▶ _Exercise goal_: The task calls for the lines from the start of the entries below through the line with "## Getting started", given again verbatim, with every picture dropped.

Stored records
··········

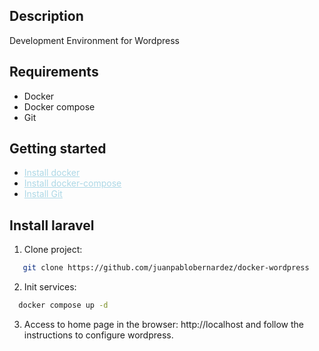 
<a name="readme-top"></a>
## Description

Development Environment for Wordpress


<!-- GETTING STARTED -->
## Requirements

* Docker
* Docker compose
* Git

## Getting started
* <a style="color:lightblue;" href="https://www.digitalocean.com/community/tutorials/how-to-install-and-use-docker-on-ubuntu-20-04" target="_blank">Install docker</a> 
* <a style="color:lightblue;" href="https://docs.docker.com/compose/install/linux/" target="_blank">Install docker-compose</a> 
* <a style="color:lightblue;" href="https://git-scm.com/book/en/v2/Getting-Started-Installing-Git" target="_blank">Install Git</a>
## Install laravel

1. Clone project:
  ```sh
     git clone https://github.com/juanpablobernardez/docker-wordpress
  ```

2. Init services:
  ```sh
    docker compose up -d 
  ```
3. Access to home page in the browser: http://localhost and follow the instructions to configure wordpress.


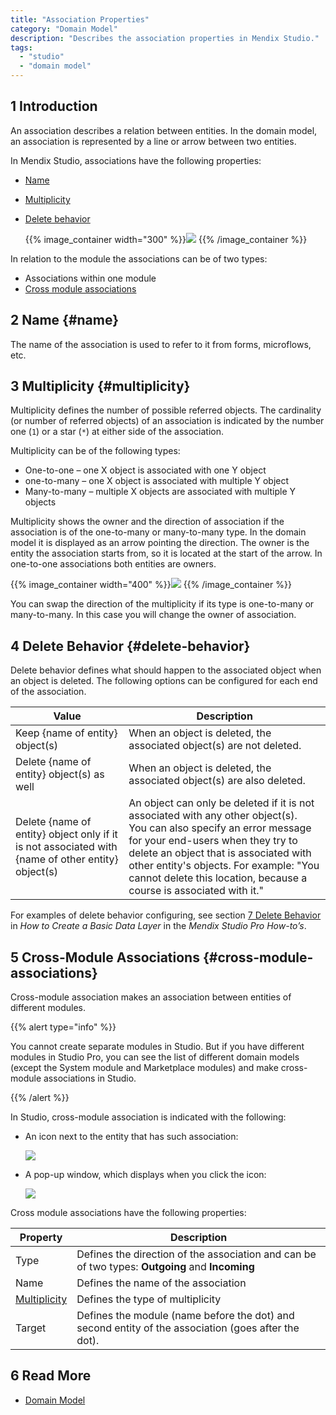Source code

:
 ```yaml
---
title: "Association Properties"
category: "Domain Model"
description: "Describes the association properties in Mendix Studio."
tags:
  - "studio"
  - "domain model"
---
```


## 1 Introduction

An association describes a relation between entities. In the domain model, an association is represented by a line or arrow between two entities.

In Mendix Studio, associations have the following properties:

* [Name](#name)

* [Multiplicity](#multiplicity)

*  [Delete behavior](#delete-behavior)

   {{% image_container width="300" %}}![](attachments/domain-models-association-properties/association-properties.png)
   {{% /image_container %}}

In relation to the module the associations can be of two types:

* Associations within one module
* [Cross module associations](#cross-module-associations)

## 2 Name {#name}

The name of the association is used to refer to it from forms, microflows, etc.

## 3 Multiplicity {#multiplicity}

Multiplicity  defines the number of possible referred objects. The cardinality (or number of referred objects) of an association is indicated by the number one (`1`) or a star (`*`) at either side of the association.

Multiplicity can be of the following types:

* One-to-one – one X object is associated with one Y object
* one-to-many – one X object is associated with multiple Y object
* Many-to-many – multiple X objects are associated with multiple Y objects

Multiplicity shows the owner and the direction of association if the association is of the one-to-many or many-to-many type. In the domain model it is displayed as an arrow pointing the direction. The owner is the entity the association starts from, so it is located at the start of the arrow. In one-to-one associations both entities are owners.

{{% image_container width="400" %}}![](attachments/domain-models-association-properties/association-domainmodel.png)
{{% /image_container %}}

You can swap the direction of the multiplicity if its type is one-to-many or many-to-many. In this case you will change the owner of association.

## 4 Delete Behavior {#delete-behavior}

Delete behavior defines what should happen to the associated object when an object is deleted. The following options can be configured for each end of the association.

| Value                                                                                             | Description                                                                                                                                                                                                                                                                                                                    |
| ------------------------------------------------------------------------------------------------- | ------------------------------------------------------------------------------------------------------------------------------------------------------------------------------------------------------------------------------------------------------------------------------------------------------------------------------ |
| Keep {name of entity} object(s)                                                                   | When an object is deleted, the associated object(s) are not deleted.                                                                                                                                                                                                                                                           |
| Delete {name of entity} object(s) as well                                                         | When an object is deleted, the associated object(s) are also deleted.                                                                                                                                                                                                                                                          |
| Delete {name of entity} object only if it is not associated with {name of other entity} object(s) | An object can only be deleted if it is not associated with any other object(s). <br />You can also specify an error message for your end-users when they try to delete an object that is associated with other entity's objects. For example: "You cannot delete this location, because a course is associated with it." |

For examples of delete behavior configuring, see section [7 Delete Behavior](/howto/data-models/create-a-basic-data-layer#delete-behavior) in *How to Create a Basic Data Layer* in the *Mendix Studio Pro How-to’s*.


## 5 Cross-Module Associations {#cross-module-associations}

Cross-module association makes an association between entities of different modules.

{{% alert type="info" %}}

You cannot create separate modules in Studio. But if you have different modules in Studio Pro, you can see the list of different domain models (except the System module and Marketplace modules) and make cross-module associations in Studio.

{{% /alert %}}

In Studio, cross-module association is indicated with the following:

*  An icon next to the entity that has such association:

   ![](attachments/domain-models-association-properties/association-icon.png)

*  A pop-up window, which displays when you click the icon:

   ![](attachments/domain-models-association-properties/association-pop-up.png)

Cross module associations have the following properties:

| Property                      | Description                                                                                         |
| ----------------------------- | --------------------------------------------------------------------------------------------------- |
| Type                          | Defines the direction of the association and can be of two types: **Outgoing** and **Incoming**     |
| Name                          | Defines the name of the association                                                                 |
| [Multiplicity](#multiplicity) | Defines the type of multiplicity                                                                    |
| Target                        | Defines the module (name before the dot) and second entity of the association (goes after the dot). |

## 6 Read More

* [Domain Model](domain-models)
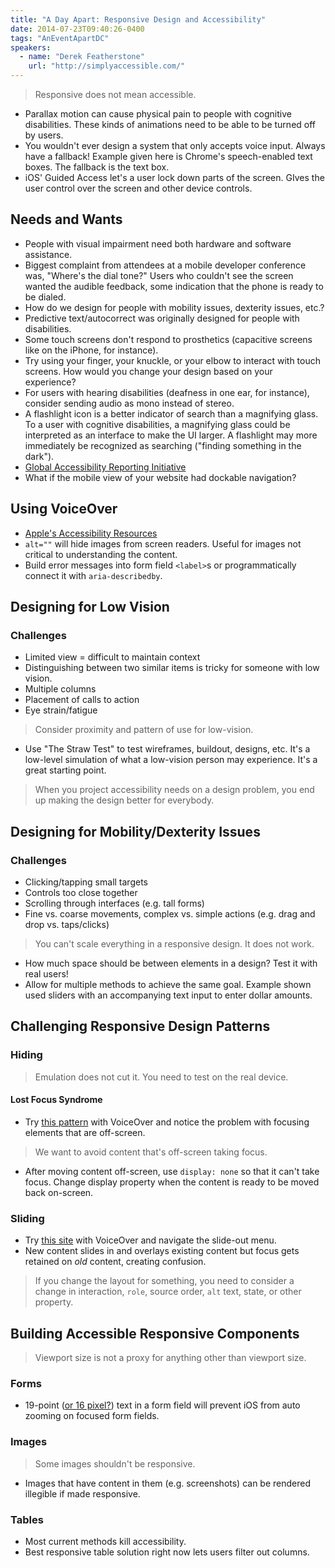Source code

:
 ```yaml
---
title: "A Day Apart: Responsive Design and Accessibility"
date: 2014-07-23T09:40:26-0400
tags: "AnEventApartDC"
speakers:
  - name: "Derek Featherstone"
    url: "http://simplyaccessible.com/"
---
```


> Responsive does not mean accessible.

- Parallax motion can cause physical pain to people with cognitive disabilities. These kinds of animations need to be able to be turned off by users.
- You wouldn't ever design a system that only accepts voice input. Always have a fallback! Example given here is Chrome's speech-enabled text boxes. The fallback is the text box.
- iOS' Guided Access let's a user lock down parts of the screen. GIves the user control over the screen and other device controls.


## Needs and Wants

- People with visual impairment need both hardware and software assistance.
- Biggest complaint from attendees at a mobile developer conference was, "Where's the dial tone?" Users who couldn't see the screen wanted the audible feedback, some indication that the phone is ready to be dialed.
- How do we design for people with mobility issues, dexterity issues, etc.?
- Predictive text/autocorrect was originally designed for people with disabilities.
- Some touch screens don't respond to prosthetics (capacitive screens like on the iPhone, for instance).
- Try using your finger, your knuckle, or your elbow to interact with touch screens. How would you change your design based on your experience?
- For users with hearing disabilities (deafness in one ear, for instance), consider sending audio as mono instead of stereo.
- A flashlight icon is a better indicator of search than a magnifying glass. To a user with cognitive disabilities, a magnifying glass could be interpreted as an interface to make the UI larger. A flashlight may more immediately be recognized as searching ("finding something in the dark").
- [Global Accessibility Reporting Initiative](http://mobileaccessibility.info/)
- What if the mobile view of your website had dockable navigation?


## Using VoiceOver

- [Apple's Accessibility Resources](http://www.apple.com/accessibility/resources/)
- `alt=""` will hide images from screen readers. Useful for images not critical to understanding the content.
- Build error messages into form field `<label>`s or programmatically connect it with `aria-describedby`.


## Designing for Low Vision

### Challenges

- Limited view = difficult to maintain context
- Distinguishing between two similar items is tricky for someone with low vision.
- Multiple columns
- Placement of calls to action
- Eye strain/fatigue

> Consider proximity and pattern of use for low-vision.

- Use "The Straw Test" to test wireframes, buildout, designs, etc. It's a low-level simulation of what a low-vision person may experience. It's a great starting point.

> When you project accessibility needs on a design problem, you end up making the design better for everybody.


## Designing for Mobility/Dexterity Issues

### Challenges

- Clicking/tapping small targets
- Controls too close together
- Scrolling through interfaces (e.g. tall forms)
- Fine vs. coarse movements, complex vs. simple actions (e.g. drag and drop vs. taps/clicks)

> You can't scale everything in a responsive design. It does not work.

- How much space should be between elements in a design? Test it with real users!
- Allow for multiple methods to achieve the same goal. Example shown used sliders with an accompanying text input to enter dollar amounts.


## Challenging Responsive Design Patterns

### Hiding

> Emulation does not cut it. You need to test on the real device.

#### Lost Focus Syndrome

- Try [this pattern](http://codepen.io/bradfrost/full/sjiCv) with VoiceOver and notice the problem with focusing elements that are off-screen.

> We want to avoid content that's off-screen taking focus.

- After moving content off-screen, use `display: none` so that it can't take focus. Change display property when the content is ready to be moved back on-screen.

### Sliding

- Try [this site](http://mmenu.frebsite.nl/) with VoiceOver and navigate the slide-out menu.
- New content slides in and overlays existing content but focus gets retained on _old_ content, creating confusion.

> If you change the layout for something, you need to consider a change in interaction, `role`, source order, `alt` text, state, or other property.


## Building Accessible Responsive Components

> Viewport size is not a proxy for anything other than viewport size.

### Forms

- 19-point ([or 16 pixel?](http://stackoverflow.com/questions/2989263/disable-auto-zoom-in-input-text-tag-safari-on-iphone)) text in a form field will prevent iOS from auto zooming on focused form fields.

### Images

> Some images shouldn't be responsive.

- Images that have content in them (e.g. screenshots) can be rendered illegible if made responsive.

### Tables

- Most current methods kill accessibility.
- Best responsive table solution right now lets users filter out columns.
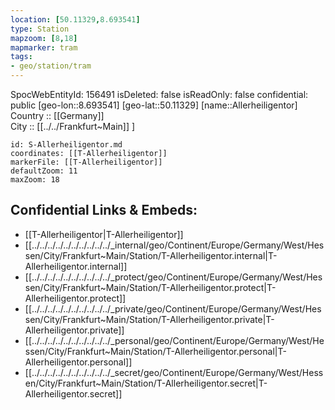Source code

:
```yaml
---
location: [50.11329,8.693541] 
type: Station 
mapzoom: [8,18] 
mapmarker: tram 
tags:
- geo/station/tram
---
```

SpocWebEntityId: 156491
isDeleted: false
isReadOnly: false
confidential: public
[geo-lon::8.693541] 
[geo-lat::50.11329] 
[name::Allerheiligentor] 
Country :: [[Germany]]  
City :: [[../../Frankfurt~Main]] ] 


```leaflet
id: S-Allerheiligentor.md
coordinates: [[T-Allerheiligentor]] 
markerFile: [[T-Allerheiligentor]] 
defaultZoom: 11 
maxZoom: 18
```


## Confidential Links & Embeds: 
- [[T-Allerheiligentor|T-Allerheiligentor]] 
- [[../../../../../../../../../../_internal/geo/Continent/Europe/Germany/West/Hessen/City/Frankfurt~Main/Station/T-Allerheiligentor.internal|T-Allerheiligentor.internal]] 
- [[../../../../../../../../../../_protect/geo/Continent/Europe/Germany/West/Hessen/City/Frankfurt~Main/Station/T-Allerheiligentor.protect|T-Allerheiligentor.protect]] 
- [[../../../../../../../../../../_private/geo/Continent/Europe/Germany/West/Hessen/City/Frankfurt~Main/Station/T-Allerheiligentor.private|T-Allerheiligentor.private]] 
- [[../../../../../../../../../../_personal/geo/Continent/Europe/Germany/West/Hessen/City/Frankfurt~Main/Station/T-Allerheiligentor.personal|T-Allerheiligentor.personal]] 
- [[../../../../../../../../../../_secret/geo/Continent/Europe/Germany/West/Hessen/City/Frankfurt~Main/Station/T-Allerheiligentor.secret|T-Allerheiligentor.secret]] 
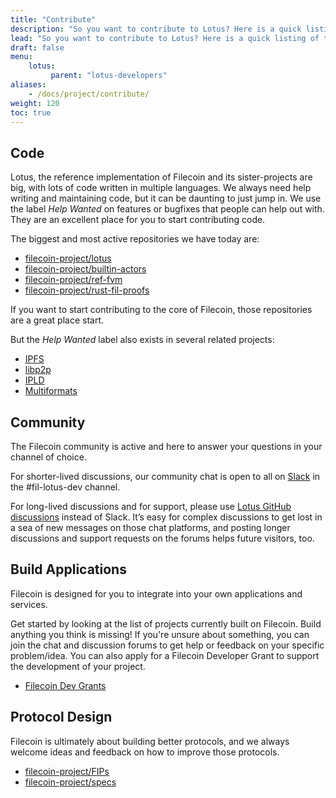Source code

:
 ```yaml
---
title: "Contribute"
description: "So you want to contribute to Lotus? Here is a quick listing of things we need help with and how you can get started. Even if what you want to do is not listed here, we probably accept contributions for it! If you're unsure, please open a issue."
lead: "So you want to contribute to Lotus? Here is a quick listing of things we need help with and how you can get started. Even if what you want to do is not listed here, we probably accept contributions for it! If you're unsure, please open a issue."
draft: false
menu:
    lotus:
         parent: "lotus-developers"
aliases:
    - /docs/project/contribute/
weight: 120
toc: true
---
```


## Code

Lotus, the reference implementation of Filecoin and its sister-projects are big, with lots of code written in multiple languages. We always need help writing and maintaining code, but it can be daunting to just jump in. We use the label _Help Wanted_ on features or bugfixes that people can help out with. They are an excellent place for you to start contributing code.

The biggest and most active repositories we have today are:

- [filecoin-project/lotus](https://github.com/filecoin-project/lotus)
- [filecoin-project/builtin-actors](https://github.com/filecoin-project/builtin-actors)
- [filecoin-project/ref-fvm](https://github.com/filecoin-project/ref-fvm)
- [filecoin-project/rust-fil-proofs](https://github.com/filecoin-project/rust-fil-proofs)

If you want to start contributing to the core of Filecoin, those repositories are a great place start. 

But the _Help Wanted_ label also exists in several related projects:

- [IPFS](https://github.com/ipfs)
- [libp2p](https://github.com/libp2p)
- [IPLD](https://github.com/ipld)
- [Multiformats](https://github.com/multiformats)

## Community

The Filecoin community is active and here to answer your questions in your channel of choice.

For shorter-lived discussions, our community chat is open to all on [Slack](https://filecoin.io/slack/) in the #fil-lotus-dev channel.

For long-lived discussions and for support, please use [Lotus GitHub discussions](https://github.com/filecoin-project/lotus/discussions) instead of Slack. It’s easy for complex discussions to get lost in a sea of new messages on those chat platforms, and posting longer discussions and support requests on the forums helps future visitors, too.

## Build Applications

Filecoin is designed for you to integrate into your own applications and services.

Get started by looking at the list of projects currently built on Filecoin. Build anything you think is missing! If you're unsure about something, you can join the chat and discussion forums to get help or feedback on your specific problem/idea. You can also apply for a Filecoin Developer Grant to support the development of your project.

- [Filecoin Dev Grants](https://filecoin.io/grants/)

## Protocol Design

Filecoin is ultimately about building better protocols, and we always welcome ideas and feedback on how to improve those protocols.

- [filecoin-project/FIPs](https://github.com/filecoin-project/FIPs)
- [filecoin-project/specs](https://github.com/filecoin-project/specs)

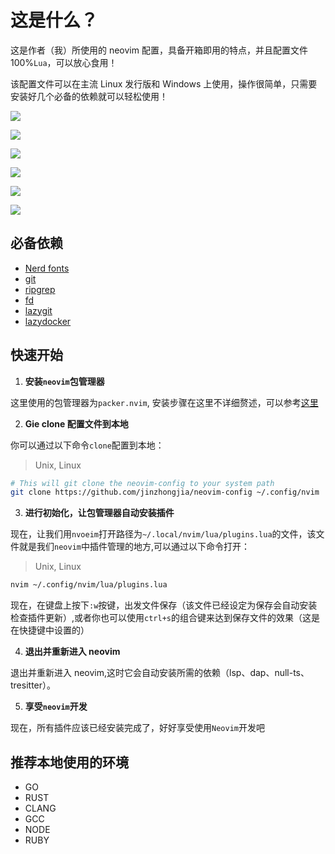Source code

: # 这是什么？

这是作者（我）所使用的 neovim 配置，具备开箱即用的特点，并且配置文件 100%`Lua`，可以放心食用！

该配置文件可以在主流 Linux 发行版和 Windows 上使用，操作很简单，只需要安装好几个必备的依赖就可以轻松使用！

![](https://github.com/jinzhongjia/neovim-config/blob/main/image/main.gif)

![](https://github.com/jinzhongjia/neovim-config/blob/main/image/debug.gif)

![](https://github.com/jinzhongjia/neovim-config/blob/main/image/debug-js.gif)

![](https://github.com/jinzhongjia/neovim-config/blob/main/image/home.png)

![](https://github.com/jinzhongjia/neovim-config/blob/main/image/highlight.png)

![](https://github.com/jinzhongjia/neovim-config/blob/main/image/outline%20and%20tree.png)

## 必备依赖

- [Nerd fonts](https://www.nerdfonts.com/font-downloads)
- [git](https://git-scm.com/downloads)
- [ripgrep](https://github.com/BurntSushi/ripgrep)
- [fd](https://github.com/sharkdp/fd)
- [lazygit](https://github.com/jesseduffield/lazygit)
- [lazydocker](https://github.com/jesseduffield/lazydocker)

## 快速开始

1. **安装`neovim`包管理器**

这里使用的包管理器为`packer.nvim`, 安装步骤在这里不详细赘述，可以参考[这里](https://github.com/wbthomason/packer.nvim#quickstart)

2. **Gie clone 配置文件到本地**

你可以通过以下命令`clone`配置到本地：

> Unix, Linux

```bash
# This will git clone the neovim-config to your system path
git clone https://github.com/jinzhongjia/neovim-config ~/.config/nvim
```

3. **进行初始化，让包管理器自动安装插件**

现在，让我们用`nvoeim`打开路径为`~/.local/nvim/lua/plugins.lua`的文件，该文件就是我们`neovim`中插件管理的地方,可以通过以下命令打开：

> Unix, Linux

```bash
nvim ~/.config/nvim/lua/plugins.lua

```

现在，在键盘上按下`:w`按键，出发文件保存（该文件已经设定为保存会自动安装检查插件更新）,或者你也可以使用`ctrl+s`的组合键来达到保存文件的效果（这是在快捷键中设置的）

4. **退出并重新进入 neovim**

退出并重新进入 neovim,这时它会自动安装所需的依赖（lsp、dap、null-ts、tresitter）。

5. **享受`neovim`开发**

现在，所有插件应该已经安装完成了，好好享受使用`Neovim`开发吧

## 推荐本地使用的环境

- GO
- RUST
- CLANG
- GCC
- NODE
- RUBY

··········

▶ _Output below_:
<a name="readme-top"></a>
## Description

Development Environment for Wordpress


<!-- GETTING STARTED -->
## Requirements

* Docker
* Docker compose
* Git

## Getting started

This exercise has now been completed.